Turkey opens inquiry into visits by New Zealand mosque killer

Turkey opens inquiry into visits by New Zealand mosque killer

ISTANBUL- Agence France-Presse
Turkey opens inquiry into visits by New Zealand mosque killer

Ankara on March 15 opened an inquiry after it emerged that the man alleged to be the New Zealand mosque gunman made several visits to Turkey, an official said.

A visitor believed to be the 28-year-old Australian- who has been arrested and charged with murder in New Zealand -"visited Turkey several times and stayed for a long period in the country," the Turkish official said.

"We think that the suspect could have been to other countries from Turkey in Europe, Asia and Africa. We are investigating the suspect's movements and contacts in the countries," added the official, speaking on condition of anonymity.

Turkish media reported that a manifesto published online allegedly by the gunman contained specific references to Turkey and ridding the famed Hagia Sophia in Istanbul of its minarets. Now a museum, the building was once a church before being turned into a mosque during the Ottoman Empire.

State broadcaster TRT says the suspect visited Turkey twice in 2016 - on March 17-20 and Sept. 13 to Oct. 25. The station has released a security camera image of him arriving at Istanbul's Ataturk Airport.

Addressing a rally in northwestern Tekirdağ province, Turkish President Recep Tayyip Erdoğan blasted the gunman.

“He came to Istanbul for three days once and 40 days for the second time. What are his connections? We will find out. He talked nonsense by saying 'we will come to Istanbul and destroy all the mosques and minarets.’ Where is New Zealand and where is Turkey?” he said.

 “How can a murderer on the other end of world act with such ill-will against Muslims and Turks,” Erdogan said, referring to the New Zealand attacker.     

Sofia earlier said it too was investigating after discovering that the gunman might have visited Bulgaria in November 2018.

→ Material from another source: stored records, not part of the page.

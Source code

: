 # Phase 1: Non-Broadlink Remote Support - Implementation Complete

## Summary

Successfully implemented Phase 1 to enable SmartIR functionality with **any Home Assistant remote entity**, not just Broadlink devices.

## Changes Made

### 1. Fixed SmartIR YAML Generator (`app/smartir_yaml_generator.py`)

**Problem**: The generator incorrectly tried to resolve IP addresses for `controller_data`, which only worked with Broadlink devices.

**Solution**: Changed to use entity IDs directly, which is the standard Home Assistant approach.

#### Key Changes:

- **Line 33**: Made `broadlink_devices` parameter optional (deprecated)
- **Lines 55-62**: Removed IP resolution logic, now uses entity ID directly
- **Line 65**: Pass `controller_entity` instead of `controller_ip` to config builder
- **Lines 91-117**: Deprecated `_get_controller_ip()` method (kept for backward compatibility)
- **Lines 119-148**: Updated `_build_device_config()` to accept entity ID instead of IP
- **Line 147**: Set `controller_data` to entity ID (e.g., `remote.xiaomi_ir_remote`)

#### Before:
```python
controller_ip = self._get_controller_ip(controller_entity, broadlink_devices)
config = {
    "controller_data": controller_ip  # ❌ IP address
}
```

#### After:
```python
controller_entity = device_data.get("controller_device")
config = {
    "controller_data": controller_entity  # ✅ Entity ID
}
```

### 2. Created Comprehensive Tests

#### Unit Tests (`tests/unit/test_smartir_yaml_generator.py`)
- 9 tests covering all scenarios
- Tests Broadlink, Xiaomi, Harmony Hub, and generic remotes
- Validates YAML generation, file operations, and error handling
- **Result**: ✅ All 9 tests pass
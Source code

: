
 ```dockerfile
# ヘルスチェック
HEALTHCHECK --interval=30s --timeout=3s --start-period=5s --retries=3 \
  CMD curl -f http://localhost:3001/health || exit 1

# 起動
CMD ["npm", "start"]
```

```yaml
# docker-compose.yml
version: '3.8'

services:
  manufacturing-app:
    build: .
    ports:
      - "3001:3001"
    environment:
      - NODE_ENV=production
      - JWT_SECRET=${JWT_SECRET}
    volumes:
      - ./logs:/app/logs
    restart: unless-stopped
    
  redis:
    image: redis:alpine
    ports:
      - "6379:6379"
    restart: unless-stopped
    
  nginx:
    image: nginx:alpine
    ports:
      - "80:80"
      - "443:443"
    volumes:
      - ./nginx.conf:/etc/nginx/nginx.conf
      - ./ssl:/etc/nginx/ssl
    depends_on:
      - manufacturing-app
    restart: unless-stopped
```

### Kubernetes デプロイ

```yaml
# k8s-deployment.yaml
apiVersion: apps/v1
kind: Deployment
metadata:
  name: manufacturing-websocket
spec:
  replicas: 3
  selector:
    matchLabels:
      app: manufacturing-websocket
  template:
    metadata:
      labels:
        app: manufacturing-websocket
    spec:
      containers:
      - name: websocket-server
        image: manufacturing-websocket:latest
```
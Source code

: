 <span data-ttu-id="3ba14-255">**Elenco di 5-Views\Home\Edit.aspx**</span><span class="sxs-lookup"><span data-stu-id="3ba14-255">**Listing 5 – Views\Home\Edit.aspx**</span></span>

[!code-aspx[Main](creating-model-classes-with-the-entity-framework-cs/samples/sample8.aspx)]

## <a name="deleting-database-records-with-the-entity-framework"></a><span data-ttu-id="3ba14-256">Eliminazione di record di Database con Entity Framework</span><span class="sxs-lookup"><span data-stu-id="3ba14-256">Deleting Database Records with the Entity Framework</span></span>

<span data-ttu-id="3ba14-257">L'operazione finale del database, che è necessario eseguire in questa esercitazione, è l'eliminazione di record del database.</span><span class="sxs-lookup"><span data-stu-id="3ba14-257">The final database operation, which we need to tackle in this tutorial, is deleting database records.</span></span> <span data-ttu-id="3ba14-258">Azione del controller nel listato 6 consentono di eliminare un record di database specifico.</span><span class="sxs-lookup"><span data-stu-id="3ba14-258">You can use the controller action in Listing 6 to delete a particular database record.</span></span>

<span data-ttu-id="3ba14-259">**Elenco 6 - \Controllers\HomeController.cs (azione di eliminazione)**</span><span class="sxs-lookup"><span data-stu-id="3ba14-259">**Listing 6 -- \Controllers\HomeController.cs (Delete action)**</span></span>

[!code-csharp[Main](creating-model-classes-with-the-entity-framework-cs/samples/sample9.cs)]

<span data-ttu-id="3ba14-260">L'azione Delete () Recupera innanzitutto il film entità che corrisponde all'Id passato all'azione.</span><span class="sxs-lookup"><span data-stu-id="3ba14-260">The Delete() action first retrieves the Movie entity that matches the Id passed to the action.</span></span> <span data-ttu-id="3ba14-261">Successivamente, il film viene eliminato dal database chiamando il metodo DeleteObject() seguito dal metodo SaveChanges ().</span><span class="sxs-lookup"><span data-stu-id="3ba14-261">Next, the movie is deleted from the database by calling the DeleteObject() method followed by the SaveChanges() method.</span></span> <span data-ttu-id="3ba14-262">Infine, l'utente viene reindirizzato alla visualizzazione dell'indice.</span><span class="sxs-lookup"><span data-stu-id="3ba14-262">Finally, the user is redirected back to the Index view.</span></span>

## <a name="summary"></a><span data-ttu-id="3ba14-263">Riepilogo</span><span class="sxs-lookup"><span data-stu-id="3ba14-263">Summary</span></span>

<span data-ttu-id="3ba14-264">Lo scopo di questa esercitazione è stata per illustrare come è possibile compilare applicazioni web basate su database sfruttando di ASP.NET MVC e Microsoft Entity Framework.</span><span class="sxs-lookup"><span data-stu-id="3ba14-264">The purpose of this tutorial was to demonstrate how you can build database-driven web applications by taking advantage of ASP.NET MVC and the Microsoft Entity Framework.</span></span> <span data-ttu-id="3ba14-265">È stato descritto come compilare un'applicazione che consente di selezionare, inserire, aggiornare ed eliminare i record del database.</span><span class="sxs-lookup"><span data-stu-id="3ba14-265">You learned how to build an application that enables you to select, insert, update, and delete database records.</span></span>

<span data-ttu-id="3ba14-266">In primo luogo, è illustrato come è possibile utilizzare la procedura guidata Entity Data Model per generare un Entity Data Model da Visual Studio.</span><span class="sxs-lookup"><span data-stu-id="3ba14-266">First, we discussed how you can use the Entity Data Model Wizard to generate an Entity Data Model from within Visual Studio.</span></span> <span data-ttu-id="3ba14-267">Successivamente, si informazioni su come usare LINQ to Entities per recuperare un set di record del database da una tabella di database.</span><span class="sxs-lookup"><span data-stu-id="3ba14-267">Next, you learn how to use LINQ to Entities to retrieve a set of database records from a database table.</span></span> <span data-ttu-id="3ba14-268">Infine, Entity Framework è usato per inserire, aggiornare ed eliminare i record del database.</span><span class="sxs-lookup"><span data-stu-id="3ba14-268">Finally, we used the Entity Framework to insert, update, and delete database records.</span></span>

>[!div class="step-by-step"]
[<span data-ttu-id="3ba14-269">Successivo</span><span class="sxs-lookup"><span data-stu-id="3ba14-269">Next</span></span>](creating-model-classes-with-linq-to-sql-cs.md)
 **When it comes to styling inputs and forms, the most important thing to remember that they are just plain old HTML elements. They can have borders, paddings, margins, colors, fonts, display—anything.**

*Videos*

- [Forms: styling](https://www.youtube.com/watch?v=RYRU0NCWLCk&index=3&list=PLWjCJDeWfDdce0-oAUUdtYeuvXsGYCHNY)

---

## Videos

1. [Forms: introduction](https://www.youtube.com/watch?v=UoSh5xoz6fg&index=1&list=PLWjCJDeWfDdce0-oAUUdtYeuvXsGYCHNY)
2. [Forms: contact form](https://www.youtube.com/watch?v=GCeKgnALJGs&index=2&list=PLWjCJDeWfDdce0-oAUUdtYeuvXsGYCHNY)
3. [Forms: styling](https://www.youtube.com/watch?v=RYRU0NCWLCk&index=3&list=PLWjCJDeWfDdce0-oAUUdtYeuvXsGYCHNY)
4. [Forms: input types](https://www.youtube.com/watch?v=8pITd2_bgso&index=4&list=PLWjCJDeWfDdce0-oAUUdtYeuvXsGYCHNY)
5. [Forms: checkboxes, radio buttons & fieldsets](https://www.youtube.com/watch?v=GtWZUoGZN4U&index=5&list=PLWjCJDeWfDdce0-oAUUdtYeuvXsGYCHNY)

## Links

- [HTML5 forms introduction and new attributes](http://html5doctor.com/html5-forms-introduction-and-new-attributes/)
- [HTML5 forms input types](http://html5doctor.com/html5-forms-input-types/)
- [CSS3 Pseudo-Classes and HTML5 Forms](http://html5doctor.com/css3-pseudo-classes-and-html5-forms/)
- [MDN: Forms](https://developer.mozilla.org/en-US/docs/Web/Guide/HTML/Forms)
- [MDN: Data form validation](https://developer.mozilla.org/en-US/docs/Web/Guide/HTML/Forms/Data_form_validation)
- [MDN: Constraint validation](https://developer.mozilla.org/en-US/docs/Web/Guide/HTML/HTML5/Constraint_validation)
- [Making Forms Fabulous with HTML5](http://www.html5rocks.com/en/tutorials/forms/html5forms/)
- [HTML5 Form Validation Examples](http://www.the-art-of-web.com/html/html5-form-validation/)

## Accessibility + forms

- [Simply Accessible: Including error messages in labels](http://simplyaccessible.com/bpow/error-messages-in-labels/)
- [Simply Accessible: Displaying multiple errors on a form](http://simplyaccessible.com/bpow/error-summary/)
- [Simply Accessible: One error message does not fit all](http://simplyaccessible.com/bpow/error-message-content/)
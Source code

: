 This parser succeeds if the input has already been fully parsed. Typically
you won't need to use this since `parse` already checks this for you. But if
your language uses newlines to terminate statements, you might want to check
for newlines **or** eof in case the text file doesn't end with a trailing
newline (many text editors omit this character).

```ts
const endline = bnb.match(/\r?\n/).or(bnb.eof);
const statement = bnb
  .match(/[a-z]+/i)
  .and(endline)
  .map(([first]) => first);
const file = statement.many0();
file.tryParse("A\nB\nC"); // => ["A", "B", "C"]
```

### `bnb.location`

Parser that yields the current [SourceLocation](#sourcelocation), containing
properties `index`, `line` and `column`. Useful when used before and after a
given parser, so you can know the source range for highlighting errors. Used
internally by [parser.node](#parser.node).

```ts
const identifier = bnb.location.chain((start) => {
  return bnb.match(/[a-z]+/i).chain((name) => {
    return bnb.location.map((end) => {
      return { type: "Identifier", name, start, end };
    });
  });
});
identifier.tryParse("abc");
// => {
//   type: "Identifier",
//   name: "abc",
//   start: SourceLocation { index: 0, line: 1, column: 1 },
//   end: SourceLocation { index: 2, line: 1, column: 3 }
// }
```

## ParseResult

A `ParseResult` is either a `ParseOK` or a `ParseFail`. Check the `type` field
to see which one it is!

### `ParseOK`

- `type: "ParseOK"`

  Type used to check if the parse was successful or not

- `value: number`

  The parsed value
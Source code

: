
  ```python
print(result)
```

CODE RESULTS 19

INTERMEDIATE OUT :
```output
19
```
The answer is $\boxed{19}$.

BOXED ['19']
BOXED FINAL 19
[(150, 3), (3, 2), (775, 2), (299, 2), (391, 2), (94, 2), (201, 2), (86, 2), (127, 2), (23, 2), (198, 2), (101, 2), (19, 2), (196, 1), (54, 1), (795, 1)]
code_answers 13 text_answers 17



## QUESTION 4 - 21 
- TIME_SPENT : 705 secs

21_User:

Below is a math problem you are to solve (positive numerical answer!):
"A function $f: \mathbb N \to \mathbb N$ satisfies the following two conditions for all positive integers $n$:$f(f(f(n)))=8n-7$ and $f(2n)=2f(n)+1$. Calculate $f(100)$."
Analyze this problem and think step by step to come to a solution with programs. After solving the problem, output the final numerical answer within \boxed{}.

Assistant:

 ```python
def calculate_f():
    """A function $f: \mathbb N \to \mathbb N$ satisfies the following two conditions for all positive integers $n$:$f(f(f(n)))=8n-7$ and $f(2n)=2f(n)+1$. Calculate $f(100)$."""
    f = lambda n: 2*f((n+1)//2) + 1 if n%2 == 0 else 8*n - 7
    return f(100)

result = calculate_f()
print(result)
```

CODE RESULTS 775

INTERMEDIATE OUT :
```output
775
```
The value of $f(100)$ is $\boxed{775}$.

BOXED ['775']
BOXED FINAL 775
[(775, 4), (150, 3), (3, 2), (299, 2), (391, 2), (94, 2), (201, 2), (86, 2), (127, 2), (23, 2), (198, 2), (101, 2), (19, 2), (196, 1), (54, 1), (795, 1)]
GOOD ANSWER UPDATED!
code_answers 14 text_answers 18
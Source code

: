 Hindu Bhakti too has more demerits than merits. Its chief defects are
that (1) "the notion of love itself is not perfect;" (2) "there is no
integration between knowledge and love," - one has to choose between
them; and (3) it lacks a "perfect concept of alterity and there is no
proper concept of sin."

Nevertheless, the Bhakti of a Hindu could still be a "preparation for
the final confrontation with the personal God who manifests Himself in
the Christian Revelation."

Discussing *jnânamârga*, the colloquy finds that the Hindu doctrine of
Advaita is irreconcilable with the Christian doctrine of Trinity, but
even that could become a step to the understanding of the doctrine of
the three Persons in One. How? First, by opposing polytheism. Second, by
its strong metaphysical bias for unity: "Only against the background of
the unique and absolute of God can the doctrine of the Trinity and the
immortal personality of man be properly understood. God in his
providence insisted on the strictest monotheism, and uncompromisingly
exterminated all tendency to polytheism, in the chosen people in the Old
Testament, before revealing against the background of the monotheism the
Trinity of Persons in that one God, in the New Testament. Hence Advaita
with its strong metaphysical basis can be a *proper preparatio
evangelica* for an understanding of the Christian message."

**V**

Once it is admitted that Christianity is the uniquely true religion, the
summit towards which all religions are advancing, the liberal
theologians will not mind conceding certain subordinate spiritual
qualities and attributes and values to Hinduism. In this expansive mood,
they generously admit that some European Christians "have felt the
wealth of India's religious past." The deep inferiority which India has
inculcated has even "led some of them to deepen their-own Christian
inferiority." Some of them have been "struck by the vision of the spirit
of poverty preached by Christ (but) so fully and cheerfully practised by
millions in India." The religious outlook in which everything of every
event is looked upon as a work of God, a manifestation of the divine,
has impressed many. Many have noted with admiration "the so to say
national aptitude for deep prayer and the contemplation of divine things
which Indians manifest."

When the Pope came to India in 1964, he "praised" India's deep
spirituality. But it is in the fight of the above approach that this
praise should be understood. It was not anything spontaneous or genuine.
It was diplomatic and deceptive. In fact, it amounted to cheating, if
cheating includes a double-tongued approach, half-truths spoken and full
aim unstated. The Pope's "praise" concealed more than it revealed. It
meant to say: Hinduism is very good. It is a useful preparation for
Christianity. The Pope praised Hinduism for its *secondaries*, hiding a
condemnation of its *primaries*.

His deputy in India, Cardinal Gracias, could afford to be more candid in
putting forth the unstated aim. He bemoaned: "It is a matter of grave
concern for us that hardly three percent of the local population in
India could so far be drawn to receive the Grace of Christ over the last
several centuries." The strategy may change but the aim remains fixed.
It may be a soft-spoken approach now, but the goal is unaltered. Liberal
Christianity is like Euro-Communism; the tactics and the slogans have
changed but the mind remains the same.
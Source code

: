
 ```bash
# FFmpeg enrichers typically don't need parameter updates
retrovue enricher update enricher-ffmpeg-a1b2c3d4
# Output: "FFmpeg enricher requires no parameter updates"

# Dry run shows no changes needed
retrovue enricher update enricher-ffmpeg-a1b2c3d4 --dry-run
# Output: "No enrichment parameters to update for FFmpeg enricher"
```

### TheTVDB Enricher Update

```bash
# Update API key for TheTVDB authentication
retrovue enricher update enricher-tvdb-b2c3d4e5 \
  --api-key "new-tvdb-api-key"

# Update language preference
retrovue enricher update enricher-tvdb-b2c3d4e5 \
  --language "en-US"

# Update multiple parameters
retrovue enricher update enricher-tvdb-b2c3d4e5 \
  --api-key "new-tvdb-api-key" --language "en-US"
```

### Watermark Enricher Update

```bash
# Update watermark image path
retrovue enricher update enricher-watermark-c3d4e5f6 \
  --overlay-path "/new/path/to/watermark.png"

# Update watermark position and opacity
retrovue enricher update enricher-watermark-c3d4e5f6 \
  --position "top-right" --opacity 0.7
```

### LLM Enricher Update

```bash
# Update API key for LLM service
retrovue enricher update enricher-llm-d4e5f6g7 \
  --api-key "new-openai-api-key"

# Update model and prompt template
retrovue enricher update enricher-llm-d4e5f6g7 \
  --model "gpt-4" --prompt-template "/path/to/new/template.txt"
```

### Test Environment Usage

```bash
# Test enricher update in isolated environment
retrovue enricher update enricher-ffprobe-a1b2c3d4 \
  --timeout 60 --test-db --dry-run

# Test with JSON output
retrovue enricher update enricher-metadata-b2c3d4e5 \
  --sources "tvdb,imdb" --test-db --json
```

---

A man believed to be him spent a week in the country supposedly to "visit historical sites and study the history of the Balkan country," Bulgaria's chief prosecutor Sotir Tsatsarov said.

He said the inquiry would establish if this was "correct or if he had other objectives".

The same man also made a short visit to the Balkans in December 2016, travelling by bus across Serbia, Croatia, Montenegro and Bosnia and Herzegovina.